> _Task requirements_: Pick out each line in these entries that contains the string "works".

> _Dataset records_:
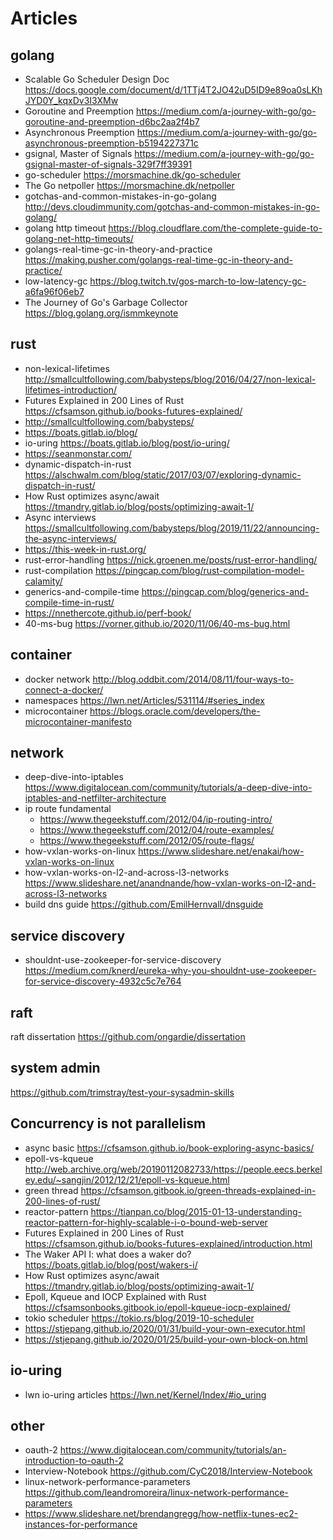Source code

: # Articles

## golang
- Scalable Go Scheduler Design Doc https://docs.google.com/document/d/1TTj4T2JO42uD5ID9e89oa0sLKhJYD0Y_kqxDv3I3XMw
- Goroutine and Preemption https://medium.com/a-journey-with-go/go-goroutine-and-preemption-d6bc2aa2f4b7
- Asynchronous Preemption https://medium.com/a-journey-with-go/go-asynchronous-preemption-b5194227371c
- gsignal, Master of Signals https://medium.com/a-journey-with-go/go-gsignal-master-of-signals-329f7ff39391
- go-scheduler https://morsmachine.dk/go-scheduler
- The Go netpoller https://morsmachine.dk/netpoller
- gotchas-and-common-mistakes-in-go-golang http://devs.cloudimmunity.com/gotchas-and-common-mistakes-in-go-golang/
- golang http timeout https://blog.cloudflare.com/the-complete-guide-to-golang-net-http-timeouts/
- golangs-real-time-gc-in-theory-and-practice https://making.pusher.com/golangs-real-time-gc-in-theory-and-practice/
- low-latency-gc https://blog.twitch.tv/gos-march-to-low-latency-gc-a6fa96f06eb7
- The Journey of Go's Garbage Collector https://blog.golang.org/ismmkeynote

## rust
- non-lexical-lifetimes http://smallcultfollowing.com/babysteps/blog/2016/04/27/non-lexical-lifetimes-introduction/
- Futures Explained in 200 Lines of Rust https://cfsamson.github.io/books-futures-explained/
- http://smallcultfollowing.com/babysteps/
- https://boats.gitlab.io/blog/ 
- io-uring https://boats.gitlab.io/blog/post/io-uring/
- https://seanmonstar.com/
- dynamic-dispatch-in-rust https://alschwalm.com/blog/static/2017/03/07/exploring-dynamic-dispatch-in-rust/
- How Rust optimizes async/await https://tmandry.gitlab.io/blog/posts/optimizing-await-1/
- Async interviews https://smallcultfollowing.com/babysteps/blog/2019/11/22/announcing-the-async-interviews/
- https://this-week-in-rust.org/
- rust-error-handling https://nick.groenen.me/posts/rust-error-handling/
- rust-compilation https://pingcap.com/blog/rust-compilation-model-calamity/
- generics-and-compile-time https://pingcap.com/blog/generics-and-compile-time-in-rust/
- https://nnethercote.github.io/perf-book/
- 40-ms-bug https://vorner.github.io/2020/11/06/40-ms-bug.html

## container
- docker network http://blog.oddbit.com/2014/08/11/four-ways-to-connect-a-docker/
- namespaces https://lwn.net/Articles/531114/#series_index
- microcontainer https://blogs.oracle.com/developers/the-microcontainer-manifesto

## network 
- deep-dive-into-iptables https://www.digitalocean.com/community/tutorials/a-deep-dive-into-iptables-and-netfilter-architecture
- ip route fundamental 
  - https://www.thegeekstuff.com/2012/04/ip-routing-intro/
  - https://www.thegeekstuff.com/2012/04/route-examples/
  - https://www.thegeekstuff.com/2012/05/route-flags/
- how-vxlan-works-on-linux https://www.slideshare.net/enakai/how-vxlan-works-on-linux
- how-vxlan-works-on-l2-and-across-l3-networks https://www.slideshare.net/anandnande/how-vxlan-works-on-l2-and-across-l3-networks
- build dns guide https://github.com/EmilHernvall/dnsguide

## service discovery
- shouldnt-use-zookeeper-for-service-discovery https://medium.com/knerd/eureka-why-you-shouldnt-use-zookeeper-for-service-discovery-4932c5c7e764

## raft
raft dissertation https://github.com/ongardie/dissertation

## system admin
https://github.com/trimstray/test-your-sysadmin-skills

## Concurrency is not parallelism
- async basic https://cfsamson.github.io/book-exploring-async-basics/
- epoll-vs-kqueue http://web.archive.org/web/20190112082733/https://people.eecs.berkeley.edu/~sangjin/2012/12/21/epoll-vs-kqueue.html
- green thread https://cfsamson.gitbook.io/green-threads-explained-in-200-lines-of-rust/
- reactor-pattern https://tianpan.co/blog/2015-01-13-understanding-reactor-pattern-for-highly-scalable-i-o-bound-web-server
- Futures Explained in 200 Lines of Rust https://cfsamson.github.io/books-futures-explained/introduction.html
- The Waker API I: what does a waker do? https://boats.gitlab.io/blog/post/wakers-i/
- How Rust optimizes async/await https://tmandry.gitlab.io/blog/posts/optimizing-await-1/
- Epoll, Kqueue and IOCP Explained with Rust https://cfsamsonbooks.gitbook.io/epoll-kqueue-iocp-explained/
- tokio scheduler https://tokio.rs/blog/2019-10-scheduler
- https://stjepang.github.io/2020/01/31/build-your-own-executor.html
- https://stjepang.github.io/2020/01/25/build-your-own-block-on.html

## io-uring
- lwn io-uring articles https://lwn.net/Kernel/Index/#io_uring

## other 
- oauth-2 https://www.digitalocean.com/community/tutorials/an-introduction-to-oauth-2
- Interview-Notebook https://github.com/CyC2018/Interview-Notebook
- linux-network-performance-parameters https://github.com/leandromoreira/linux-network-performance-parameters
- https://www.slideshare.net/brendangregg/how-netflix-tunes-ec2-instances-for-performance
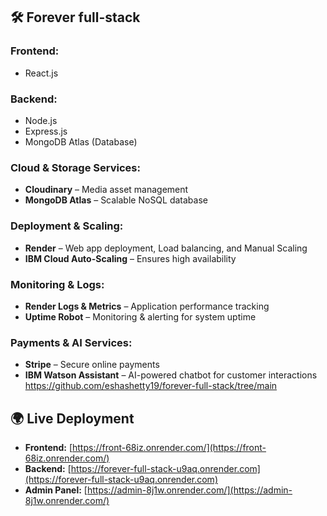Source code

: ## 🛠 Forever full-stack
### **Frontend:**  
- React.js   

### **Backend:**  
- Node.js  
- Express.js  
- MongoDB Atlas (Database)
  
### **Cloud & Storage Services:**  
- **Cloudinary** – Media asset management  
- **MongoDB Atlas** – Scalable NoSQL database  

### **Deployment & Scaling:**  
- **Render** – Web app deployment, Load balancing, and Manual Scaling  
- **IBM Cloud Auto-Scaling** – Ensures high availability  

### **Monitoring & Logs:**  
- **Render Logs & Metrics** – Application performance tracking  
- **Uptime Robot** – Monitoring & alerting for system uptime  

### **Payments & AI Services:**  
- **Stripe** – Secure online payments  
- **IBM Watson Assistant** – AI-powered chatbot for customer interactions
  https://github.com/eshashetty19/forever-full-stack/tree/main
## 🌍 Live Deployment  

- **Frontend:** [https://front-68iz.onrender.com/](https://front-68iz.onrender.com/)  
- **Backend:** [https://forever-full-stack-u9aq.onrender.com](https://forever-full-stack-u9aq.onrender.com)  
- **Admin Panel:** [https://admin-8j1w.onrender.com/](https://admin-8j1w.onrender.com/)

> _Response area_:
- how-vxlan-works-on-linux https://www.slideshare.net/enakai/how-vxlan-works-on-linux
- how-vxlan-works-on-l2-and-across-l3-networks https://www.slideshare.net/anandnande/how-vxlan-works-on-l2-and-across-l3-networks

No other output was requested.